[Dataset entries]
--- --- ---

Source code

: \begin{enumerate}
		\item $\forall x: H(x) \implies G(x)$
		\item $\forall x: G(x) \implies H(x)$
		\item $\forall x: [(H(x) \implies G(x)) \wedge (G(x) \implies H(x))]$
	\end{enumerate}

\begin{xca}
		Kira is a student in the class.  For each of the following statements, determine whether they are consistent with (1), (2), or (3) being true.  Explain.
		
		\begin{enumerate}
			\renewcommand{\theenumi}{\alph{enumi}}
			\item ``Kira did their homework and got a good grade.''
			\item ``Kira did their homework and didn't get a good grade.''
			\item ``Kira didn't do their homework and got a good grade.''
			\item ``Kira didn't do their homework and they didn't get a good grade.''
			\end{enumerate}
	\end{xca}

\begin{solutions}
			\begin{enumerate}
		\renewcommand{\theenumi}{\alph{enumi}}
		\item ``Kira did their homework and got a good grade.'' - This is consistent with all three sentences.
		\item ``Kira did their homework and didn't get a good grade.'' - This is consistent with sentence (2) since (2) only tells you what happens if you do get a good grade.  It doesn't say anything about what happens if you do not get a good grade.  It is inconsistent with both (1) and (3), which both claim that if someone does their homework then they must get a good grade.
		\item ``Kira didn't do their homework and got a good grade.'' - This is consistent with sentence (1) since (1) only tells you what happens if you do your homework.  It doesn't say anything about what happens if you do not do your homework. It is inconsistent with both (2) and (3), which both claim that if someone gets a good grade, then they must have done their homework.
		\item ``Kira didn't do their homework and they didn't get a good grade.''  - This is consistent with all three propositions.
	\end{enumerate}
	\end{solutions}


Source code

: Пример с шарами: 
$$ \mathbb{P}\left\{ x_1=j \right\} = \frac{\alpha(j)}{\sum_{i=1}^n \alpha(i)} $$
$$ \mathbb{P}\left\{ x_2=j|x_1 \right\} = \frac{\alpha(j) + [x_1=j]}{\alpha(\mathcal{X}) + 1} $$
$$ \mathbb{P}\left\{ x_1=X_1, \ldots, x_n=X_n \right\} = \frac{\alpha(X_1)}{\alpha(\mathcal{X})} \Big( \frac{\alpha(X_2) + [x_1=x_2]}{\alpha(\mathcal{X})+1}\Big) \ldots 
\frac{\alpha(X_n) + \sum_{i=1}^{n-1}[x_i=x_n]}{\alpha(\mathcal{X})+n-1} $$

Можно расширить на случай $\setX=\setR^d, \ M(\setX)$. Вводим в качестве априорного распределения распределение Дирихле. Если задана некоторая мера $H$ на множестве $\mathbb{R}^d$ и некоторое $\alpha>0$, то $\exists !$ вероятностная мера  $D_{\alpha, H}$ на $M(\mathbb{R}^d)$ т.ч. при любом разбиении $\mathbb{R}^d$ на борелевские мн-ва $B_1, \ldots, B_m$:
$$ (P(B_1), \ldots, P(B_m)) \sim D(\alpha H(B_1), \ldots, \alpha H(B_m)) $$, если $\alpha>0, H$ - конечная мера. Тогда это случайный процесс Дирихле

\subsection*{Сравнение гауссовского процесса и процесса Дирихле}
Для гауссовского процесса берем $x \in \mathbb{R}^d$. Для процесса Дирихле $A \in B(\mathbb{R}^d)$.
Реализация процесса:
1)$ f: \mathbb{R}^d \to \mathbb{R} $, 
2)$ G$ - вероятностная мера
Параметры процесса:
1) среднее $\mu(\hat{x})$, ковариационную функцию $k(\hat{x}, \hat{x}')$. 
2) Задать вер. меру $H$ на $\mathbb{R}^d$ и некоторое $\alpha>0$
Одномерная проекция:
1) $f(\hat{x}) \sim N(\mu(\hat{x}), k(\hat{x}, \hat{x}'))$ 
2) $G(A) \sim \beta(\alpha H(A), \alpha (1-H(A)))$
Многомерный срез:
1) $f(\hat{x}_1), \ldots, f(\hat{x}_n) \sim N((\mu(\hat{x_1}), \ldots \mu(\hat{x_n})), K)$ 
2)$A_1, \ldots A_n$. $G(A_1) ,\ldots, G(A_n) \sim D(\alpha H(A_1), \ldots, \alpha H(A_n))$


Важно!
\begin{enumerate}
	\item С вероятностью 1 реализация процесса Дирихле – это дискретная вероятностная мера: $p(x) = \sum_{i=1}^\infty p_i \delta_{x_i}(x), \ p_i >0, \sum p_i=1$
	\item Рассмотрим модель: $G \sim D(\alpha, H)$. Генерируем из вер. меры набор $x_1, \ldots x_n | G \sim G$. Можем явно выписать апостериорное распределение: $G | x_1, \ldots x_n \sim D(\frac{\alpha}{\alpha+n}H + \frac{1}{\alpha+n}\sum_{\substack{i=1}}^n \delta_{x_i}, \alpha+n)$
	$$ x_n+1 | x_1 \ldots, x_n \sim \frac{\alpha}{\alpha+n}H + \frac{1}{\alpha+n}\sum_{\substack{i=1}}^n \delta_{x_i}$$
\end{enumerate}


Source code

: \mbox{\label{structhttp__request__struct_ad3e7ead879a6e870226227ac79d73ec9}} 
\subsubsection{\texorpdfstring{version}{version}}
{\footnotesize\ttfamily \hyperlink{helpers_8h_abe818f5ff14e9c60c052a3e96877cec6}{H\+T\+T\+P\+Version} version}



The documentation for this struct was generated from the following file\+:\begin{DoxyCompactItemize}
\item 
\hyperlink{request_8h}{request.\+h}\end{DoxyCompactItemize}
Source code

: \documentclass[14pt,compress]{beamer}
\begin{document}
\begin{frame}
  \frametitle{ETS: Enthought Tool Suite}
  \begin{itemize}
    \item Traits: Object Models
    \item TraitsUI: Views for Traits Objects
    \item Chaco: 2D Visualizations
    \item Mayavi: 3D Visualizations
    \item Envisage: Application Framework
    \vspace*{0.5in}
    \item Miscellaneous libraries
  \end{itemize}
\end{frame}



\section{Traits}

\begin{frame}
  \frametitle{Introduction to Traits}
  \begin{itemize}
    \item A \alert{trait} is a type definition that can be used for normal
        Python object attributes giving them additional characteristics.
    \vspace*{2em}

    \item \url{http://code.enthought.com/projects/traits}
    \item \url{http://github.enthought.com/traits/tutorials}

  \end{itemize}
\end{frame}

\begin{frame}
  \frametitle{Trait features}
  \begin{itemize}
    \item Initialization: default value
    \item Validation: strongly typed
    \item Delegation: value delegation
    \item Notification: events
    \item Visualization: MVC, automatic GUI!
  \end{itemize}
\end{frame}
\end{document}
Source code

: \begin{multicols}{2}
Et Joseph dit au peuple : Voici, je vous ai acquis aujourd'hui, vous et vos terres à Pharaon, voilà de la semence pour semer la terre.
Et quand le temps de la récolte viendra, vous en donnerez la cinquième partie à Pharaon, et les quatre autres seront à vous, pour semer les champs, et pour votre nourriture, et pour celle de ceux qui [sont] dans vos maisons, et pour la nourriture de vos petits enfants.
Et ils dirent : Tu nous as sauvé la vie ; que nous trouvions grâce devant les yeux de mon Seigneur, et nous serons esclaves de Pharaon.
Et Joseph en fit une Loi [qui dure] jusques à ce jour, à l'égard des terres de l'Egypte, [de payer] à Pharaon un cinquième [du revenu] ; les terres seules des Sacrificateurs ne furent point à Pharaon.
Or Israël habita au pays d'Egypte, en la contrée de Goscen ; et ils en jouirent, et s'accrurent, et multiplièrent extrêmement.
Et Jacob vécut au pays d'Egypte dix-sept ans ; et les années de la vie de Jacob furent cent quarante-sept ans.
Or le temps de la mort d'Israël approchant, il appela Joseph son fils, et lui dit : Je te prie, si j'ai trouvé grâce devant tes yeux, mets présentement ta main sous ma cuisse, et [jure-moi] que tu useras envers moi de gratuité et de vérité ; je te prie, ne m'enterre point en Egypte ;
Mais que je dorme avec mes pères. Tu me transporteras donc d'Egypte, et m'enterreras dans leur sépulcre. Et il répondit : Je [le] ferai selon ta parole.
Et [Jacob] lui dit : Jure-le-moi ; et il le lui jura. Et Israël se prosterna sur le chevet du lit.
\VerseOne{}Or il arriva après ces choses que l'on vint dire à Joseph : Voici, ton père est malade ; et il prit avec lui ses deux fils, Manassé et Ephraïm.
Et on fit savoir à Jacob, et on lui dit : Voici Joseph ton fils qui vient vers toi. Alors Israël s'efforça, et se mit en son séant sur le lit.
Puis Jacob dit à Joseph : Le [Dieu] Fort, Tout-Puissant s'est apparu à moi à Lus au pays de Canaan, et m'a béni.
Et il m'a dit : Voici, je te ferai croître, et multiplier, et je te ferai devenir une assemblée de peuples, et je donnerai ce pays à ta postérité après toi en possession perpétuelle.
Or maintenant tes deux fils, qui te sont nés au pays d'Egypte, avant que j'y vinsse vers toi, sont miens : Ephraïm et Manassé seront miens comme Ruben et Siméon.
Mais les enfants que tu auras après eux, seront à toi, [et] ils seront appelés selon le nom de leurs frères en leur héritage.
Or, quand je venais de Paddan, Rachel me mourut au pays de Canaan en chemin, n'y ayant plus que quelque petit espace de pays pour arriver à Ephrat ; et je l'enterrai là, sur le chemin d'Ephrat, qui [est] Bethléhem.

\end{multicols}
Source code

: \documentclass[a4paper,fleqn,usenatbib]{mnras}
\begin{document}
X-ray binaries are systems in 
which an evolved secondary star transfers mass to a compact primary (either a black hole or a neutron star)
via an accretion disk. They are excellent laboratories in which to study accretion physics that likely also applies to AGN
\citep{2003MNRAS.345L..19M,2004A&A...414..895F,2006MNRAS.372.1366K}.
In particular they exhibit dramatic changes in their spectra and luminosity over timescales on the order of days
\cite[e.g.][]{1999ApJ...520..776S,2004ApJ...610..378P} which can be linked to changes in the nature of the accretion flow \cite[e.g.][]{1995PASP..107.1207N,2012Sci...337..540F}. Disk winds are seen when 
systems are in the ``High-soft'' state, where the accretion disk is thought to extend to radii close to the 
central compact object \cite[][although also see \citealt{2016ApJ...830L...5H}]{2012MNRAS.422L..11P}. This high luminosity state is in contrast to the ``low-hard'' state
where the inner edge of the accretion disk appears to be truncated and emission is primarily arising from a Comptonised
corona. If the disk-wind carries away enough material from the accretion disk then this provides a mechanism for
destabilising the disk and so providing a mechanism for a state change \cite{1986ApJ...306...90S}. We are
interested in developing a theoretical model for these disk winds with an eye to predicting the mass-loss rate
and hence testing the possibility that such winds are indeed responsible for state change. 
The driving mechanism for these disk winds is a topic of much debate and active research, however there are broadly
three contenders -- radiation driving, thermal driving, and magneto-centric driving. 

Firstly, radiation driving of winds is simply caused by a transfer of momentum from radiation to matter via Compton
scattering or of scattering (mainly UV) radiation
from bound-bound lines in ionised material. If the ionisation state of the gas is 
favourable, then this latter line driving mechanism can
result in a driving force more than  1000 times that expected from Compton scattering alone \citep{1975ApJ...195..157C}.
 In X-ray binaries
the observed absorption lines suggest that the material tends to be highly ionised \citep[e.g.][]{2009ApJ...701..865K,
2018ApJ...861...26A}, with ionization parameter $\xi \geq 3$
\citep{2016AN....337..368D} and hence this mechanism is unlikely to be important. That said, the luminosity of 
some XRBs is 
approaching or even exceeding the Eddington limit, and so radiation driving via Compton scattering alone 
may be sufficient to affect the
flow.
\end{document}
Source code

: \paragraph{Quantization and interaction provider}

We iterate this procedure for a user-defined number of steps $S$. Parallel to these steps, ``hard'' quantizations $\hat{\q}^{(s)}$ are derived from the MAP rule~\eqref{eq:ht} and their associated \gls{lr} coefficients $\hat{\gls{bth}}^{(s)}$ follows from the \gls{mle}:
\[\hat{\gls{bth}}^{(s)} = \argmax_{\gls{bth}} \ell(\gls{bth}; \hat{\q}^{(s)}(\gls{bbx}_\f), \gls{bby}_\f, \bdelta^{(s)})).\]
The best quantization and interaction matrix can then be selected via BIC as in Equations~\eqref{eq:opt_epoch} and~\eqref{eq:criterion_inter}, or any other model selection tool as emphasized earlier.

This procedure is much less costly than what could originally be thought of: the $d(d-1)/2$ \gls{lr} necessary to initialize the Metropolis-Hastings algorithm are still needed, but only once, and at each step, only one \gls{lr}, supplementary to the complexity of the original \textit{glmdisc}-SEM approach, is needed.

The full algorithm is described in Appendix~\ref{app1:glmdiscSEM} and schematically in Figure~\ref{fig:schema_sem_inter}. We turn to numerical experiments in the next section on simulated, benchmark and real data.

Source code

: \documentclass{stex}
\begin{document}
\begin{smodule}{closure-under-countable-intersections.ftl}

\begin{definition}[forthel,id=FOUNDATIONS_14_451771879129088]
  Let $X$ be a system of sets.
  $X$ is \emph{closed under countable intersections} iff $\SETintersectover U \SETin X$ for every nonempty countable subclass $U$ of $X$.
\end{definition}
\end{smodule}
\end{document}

--- --- ---

• Activity: Write out the records exactly, starting at the first line and stopping after the line that contains "done their homework.".

• Answer section:
Source code

: \begin{enumerate}
		\item $\forall x: H(x) \implies G(x)$
		\item $\forall x: G(x) \implies H(x)$
		\item $\forall x: [(H(x) \implies G(x)) \wedge (G(x) \implies H(x))]$
	\end{enumerate}

\begin{xca}
		Kira is a student in the class.  For each of the following statements, determine whether they are consistent with (1), (2), or (3) being true.  Explain.
		
		\begin{enumerate}
			\renewcommand{\theenumi}{\alph{enumi}}
			\item ``Kira did their homework and got a good grade.''
			\item ``Kira did their homework and didn't get a good grade.''
			\item ``Kira didn't do their homework and got a good grade.''
			\item ``Kira didn't do their homework and they didn't get a good grade.''
			\end{enumerate}
	\end{xca}

\begin{solutions}
			\begin{enumerate}
		\renewcommand{\theenumi}{\alph{enumi}}
		\item ``Kira did their homework and got a good grade.'' - This is consistent with all three sentences.
		\item ``Kira did their homework and didn't get a good grade.'' - This is consistent with sentence (2) since (2) only tells you what happens if you do get a good grade.  It doesn't say anything about what happens if you do not get a good grade.  It is inconsistent with both (1) and (3), which both claim that if someone does their homework then they must get a good grade.
		\item ``Kira didn't do their homework and got a good grade.'' - This is consistent with sentence (1) since (1) only tells you what happens if you do your homework.  It doesn't say anything about what happens if you do not do your homework. It is inconsistent with both (2) and (3), which both claim that if someone gets a good grade, then they must have done their homework.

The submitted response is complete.